[[ Material provided, beginning ]]

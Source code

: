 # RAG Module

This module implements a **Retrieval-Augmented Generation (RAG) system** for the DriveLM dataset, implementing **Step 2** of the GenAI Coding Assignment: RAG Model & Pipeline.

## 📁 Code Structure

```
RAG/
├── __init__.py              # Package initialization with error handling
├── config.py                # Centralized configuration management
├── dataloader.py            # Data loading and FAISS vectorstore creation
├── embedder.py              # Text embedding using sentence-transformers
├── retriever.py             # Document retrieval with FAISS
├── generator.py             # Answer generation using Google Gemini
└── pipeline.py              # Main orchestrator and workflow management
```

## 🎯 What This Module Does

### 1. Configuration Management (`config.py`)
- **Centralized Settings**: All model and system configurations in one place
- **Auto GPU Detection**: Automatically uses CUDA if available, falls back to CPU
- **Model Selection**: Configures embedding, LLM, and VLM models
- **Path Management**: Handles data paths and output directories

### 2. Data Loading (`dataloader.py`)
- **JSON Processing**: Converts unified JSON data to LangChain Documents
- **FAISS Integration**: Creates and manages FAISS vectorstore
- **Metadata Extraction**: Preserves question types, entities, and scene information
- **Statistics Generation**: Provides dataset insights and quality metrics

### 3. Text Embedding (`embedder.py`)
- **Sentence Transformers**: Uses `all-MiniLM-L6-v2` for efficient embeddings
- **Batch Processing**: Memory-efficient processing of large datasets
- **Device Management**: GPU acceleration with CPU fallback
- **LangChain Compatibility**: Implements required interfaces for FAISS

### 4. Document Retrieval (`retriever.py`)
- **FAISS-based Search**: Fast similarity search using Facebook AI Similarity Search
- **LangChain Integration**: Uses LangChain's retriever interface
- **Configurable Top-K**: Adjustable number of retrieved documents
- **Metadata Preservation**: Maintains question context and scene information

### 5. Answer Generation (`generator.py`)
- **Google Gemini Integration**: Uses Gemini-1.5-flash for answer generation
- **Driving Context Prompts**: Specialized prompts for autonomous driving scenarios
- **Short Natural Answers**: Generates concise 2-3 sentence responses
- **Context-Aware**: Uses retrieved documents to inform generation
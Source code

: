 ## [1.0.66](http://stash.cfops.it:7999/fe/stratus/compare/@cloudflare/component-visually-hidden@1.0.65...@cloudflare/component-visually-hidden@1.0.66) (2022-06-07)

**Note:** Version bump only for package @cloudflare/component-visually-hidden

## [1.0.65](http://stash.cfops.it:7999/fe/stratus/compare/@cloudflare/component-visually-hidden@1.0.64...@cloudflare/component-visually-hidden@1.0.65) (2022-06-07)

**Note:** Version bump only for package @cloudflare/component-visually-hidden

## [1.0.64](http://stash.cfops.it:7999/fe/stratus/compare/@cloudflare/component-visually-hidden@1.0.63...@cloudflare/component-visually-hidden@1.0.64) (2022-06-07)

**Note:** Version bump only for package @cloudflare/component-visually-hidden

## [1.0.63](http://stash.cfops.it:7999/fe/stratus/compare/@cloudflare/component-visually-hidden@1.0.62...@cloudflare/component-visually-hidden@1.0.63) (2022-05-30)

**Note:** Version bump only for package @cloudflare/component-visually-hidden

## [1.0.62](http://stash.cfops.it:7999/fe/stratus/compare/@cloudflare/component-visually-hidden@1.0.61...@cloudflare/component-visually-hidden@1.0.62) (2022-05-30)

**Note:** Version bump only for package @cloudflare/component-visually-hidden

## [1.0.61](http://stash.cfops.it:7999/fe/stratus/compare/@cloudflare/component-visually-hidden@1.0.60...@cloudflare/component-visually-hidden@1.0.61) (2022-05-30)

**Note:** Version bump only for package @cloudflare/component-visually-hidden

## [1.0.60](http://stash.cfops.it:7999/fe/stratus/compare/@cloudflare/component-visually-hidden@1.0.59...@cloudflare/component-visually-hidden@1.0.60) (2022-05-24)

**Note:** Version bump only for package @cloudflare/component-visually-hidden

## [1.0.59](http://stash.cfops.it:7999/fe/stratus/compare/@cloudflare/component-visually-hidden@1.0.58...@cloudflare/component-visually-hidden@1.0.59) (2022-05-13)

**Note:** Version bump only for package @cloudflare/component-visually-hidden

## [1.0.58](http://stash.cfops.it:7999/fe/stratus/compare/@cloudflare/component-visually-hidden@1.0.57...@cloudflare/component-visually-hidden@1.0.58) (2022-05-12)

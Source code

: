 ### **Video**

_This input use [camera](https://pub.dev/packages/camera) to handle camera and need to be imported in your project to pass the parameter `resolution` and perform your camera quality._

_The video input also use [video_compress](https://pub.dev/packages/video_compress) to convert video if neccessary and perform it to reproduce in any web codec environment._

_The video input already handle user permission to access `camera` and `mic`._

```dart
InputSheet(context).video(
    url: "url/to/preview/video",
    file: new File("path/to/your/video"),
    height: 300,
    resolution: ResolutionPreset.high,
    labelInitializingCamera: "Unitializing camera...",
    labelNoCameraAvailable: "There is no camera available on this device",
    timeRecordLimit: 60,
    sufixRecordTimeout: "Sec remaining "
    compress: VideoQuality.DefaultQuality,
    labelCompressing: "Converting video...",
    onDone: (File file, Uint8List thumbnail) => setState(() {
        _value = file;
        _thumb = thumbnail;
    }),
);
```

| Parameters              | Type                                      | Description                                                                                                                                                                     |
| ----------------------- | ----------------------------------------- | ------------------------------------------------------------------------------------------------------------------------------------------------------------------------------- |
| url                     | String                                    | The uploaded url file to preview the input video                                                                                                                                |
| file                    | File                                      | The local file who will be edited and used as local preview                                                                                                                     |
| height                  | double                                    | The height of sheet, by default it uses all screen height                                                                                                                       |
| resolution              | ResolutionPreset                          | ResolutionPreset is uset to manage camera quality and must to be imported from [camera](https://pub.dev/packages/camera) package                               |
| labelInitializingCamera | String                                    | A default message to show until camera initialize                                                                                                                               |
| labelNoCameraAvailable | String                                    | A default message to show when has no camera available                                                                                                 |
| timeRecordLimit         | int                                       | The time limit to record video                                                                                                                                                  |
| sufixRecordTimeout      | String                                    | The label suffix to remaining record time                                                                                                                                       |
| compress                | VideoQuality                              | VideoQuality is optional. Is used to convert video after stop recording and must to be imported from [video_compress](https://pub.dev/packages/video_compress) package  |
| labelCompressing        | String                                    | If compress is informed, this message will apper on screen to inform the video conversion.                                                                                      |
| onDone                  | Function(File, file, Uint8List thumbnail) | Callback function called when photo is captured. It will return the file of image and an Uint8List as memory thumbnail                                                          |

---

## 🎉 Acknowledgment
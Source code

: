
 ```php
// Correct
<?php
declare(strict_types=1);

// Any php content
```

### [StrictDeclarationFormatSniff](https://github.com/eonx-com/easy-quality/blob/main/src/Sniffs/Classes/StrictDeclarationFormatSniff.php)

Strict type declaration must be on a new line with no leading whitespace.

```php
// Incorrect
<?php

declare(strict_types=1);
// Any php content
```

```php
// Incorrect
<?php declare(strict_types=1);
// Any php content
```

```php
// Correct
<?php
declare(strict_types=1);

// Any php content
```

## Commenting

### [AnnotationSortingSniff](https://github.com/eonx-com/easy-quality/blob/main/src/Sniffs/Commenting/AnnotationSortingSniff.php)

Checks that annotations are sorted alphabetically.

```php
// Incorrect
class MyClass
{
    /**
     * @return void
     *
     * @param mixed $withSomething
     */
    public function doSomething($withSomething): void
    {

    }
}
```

[[ Material provided, end ]]

- **Work to be completed**
Return each line of the records above exactly as it reads.

- **Answer to the problem**
Source code

: # RAG Module

This module implements a **Retrieval-Augmented Generation (RAG) system** for the DriveLM dataset, implementing **Step 2** of the GenAI Coding Assignment: RAG Model & Pipeline.

## 📁 Code Structure

```
RAG/
├── __init__.py              # Package initialization with error handling
├── config.py                # Centralized configuration management
├── dataloader.py            # Data loading and FAISS vectorstore creation
├── embedder.py              # Text embedding using sentence-transformers
├── retriever.py             # Document retrieval with FAISS
├── generator.py             # Answer generation using Google Gemini
└── pipeline.py              # Main orchestrator and workflow management
```

## 🎯 What This Module Does

### 1. Configuration Management (`config.py`)
- **Centralized Settings**: All model and system configurations in one place
- **Auto GPU Detection**: Automatically uses CUDA if available, falls back to CPU
- **Model Selection**: Configures embedding, LLM, and VLM models
- **Path Management**: Handles data paths and output directories

### 2. Data Loading (`dataloader.py`)
- **JSON Processing**: Converts unified JSON data to LangChain Documents
- **FAISS Integration**: Creates and manages FAISS vectorstore
- **Metadata Extraction**: Preserves question types, entities, and scene information
- **Statistics Generation**: Provides dataset insights and quality metrics

### 3. Text Embedding (`embedder.py`)
- **Sentence Transformers**: Uses `all-MiniLM-L6-v2` for efficient embeddings
- **Batch Processing**: Memory-efficient processing of large datasets
- **Device Management**: GPU acceleration with CPU fallback
- **LangChain Compatibility**: Implements required interfaces for FAISS

### 4. Document Retrieval (`retriever.py`)
- **FAISS-based Search**: Fast similarity search using Facebook AI Similarity Search
- **LangChain Integration**: Uses LangChain's retriever interface
- **Configurable Top-K**: Adjustable number of retrieved documents
- **Metadata Preservation**: Maintains question context and scene information

### 5. Answer Generation (`generator.py`)
- **Google Gemini Integration**: Uses Gemini-1.5-flash for answer generation
- **Driving Context Prompts**: Specialized prompts for autonomous driving scenarios
- **Short Natural Answers**: Generates concise 2-3 sentence responses
- **Context-Aware**: Uses retrieved documents to inform generation
Source code

: ## [1.0.66](http://stash.cfops.it:7999/fe/stratus/compare/@cloudflare/component-visually-hidden@1.0.65...@cloudflare/component-visually-hidden@1.0.66) (2022-06-07)

**Note:** Version bump only for package @cloudflare/component-visually-hidden

## [1.0.65](http://stash.cfops.it:7999/fe/stratus/compare/@cloudflare/component-visually-hidden@1.0.64...@cloudflare/component-visually-hidden@1.0.65) (2022-06-07)

**Note:** Version bump only for package @cloudflare/component-visually-hidden

## [1.0.64](http://stash.cfops.it:7999/fe/stratus/compare/@cloudflare/component-visually-hidden@1.0.63...@cloudflare/component-visually-hidden@1.0.64) (2022-06-07)

**Note:** Version bump only for package @cloudflare/component-visually-hidden

## [1.0.63](http://stash.cfops.it:7999/fe/stratus/compare/@cloudflare/component-visually-hidden@1.0.62...@cloudflare/component-visually-hidden@1.0.63) (2022-05-30)

**Note:** Version bump only for package @cloudflare/component-visually-hidden

## [1.0.62](http://stash.cfops.it:7999/fe/stratus/compare/@cloudflare/component-visually-hidden@1.0.61...@cloudflare/component-visually-hidden@1.0.62) (2022-05-30)

**Note:** Version bump only for package @cloudflare/component-visually-hidden

## [1.0.61](http://stash.cfops.it:7999/fe/stratus/compare/@cloudflare/component-visually-hidden@1.0.60...@cloudflare/component-visually-hidden@1.0.61) (2022-05-30)

**Note:** Version bump only for package @cloudflare/component-visually-hidden

## [1.0.60](http://stash.cfops.it:7999/fe/stratus/compare/@cloudflare/component-visually-hidden@1.0.59...@cloudflare/component-visually-hidden@1.0.60) (2022-05-24)

**Note:** Version bump only for package @cloudflare/component-visually-hidden

## [1.0.59](http://stash.cfops.it:7999/fe/stratus/compare/@cloudflare/component-visually-hidden@1.0.58...@cloudflare/component-visually-hidden@1.0.59) (2022-05-13)

**Note:** Version bump only for package @cloudflare/component-visually-hidden

## [1.0.58](http://stash.cfops.it:7999/fe/stratus/compare/@cloudflare/component-visually-hidden@1.0.57...@cloudflare/component-visually-hidden@1.0.58) (2022-05-12)

Source code

: ### **Video**

_This input use [camera](https://pub.dev/packages/camera) to handle camera and need to be imported in your project to pass the parameter `resolution` and perform your camera quality._

_The video input also use [video_compress](https://pub.dev/packages/video_compress) to convert video if neccessary and perform it to reproduce in any web codec environment._

_The video input already handle user permission to access `camera` and `mic`._

```dart
InputSheet(context).video(
    url: "url/to/preview/video",
    file: new File("path/to/your/video"),
    height: 300,
    resolution: ResolutionPreset.high,
    labelInitializingCamera: "Unitializing camera...",
    labelNoCameraAvailable: "There is no camera available on this device",
    timeRecordLimit: 60,
    sufixRecordTimeout: "Sec remaining "
    compress: VideoQuality.DefaultQuality,
    labelCompressing: "Converting video...",
    onDone: (File file, Uint8List thumbnail) => setState(() {
        _value = file;
        _thumb = thumbnail;
    }),
);
```

| Parameters              | Type                                      | Description                                                                                                                                                                     |
| ----------------------- | ----------------------------------------- | ------------------------------------------------------------------------------------------------------------------------------------------------------------------------------- |
| url                     | String                                    | The uploaded url file to preview the input video                                                                                                                                |
| file                    | File                                      | The local file who will be edited and used as local preview                                                                                                                     |
| height                  | double                                    | The height of sheet, by default it uses all screen height                                                                                                                       |
| resolution              | ResolutionPreset                          | ResolutionPreset is uset to manage camera quality and must to be imported from [camera](https://pub.dev/packages/camera) package                               |
| labelInitializingCamera | String                                    | A default message to show until camera initialize                                                                                                                               |
| labelNoCameraAvailable | String                                    | A default message to show when has no camera available                                                                                                 |
| timeRecordLimit         | int                                       | The time limit to record video                                                                                                                                                  |
| sufixRecordTimeout      | String                                    | The label suffix to remaining record time                                                                                                                                       |
| compress                | VideoQuality                              | VideoQuality is optional. Is used to convert video after stop recording and must to be imported from [video_compress](https://pub.dev/packages/video_compress) package  |
| labelCompressing        | String                                    | If compress is informed, this message will apper on screen to inform the video conversion.                                                                                      |
| onDone                  | Function(File, file, Uint8List thumbnail) | Callback function called when photo is captured. It will return the file of image and an Uint8List as memory thumbnail                                                          |

---

## 🎉 Acknowledgment
Source code

:
 ```php
// Correct
<?php
declare(strict_types=1);

// Any php content
```

### [StrictDeclarationFormatSniff](https://github.com/eonx-com/easy-quality/blob/main/src/Sniffs/Classes/StrictDeclarationFormatSniff.php)

Strict type declaration must be on a new line with no leading whitespace.

```php
// Incorrect
<?php

declare(strict_types=1);
// Any php content
```

```php
// Incorrect
<?php declare(strict_types=1);
// Any php content
```

```php
// Correct
<?php
declare(strict_types=1);

// Any php content
```

## Commenting

### [AnnotationSortingSniff](https://github.com/eonx-com/easy-quality/blob/main/src/Sniffs/Commenting/AnnotationSortingSniff.php)

Checks that annotations are sorted alphabetically.

```php
// Incorrect
class MyClass
{
    /**
     * @return void
     *
     * @param mixed $withSomething
     */
    public function doSomething($withSomething): void
    {

    }
}
```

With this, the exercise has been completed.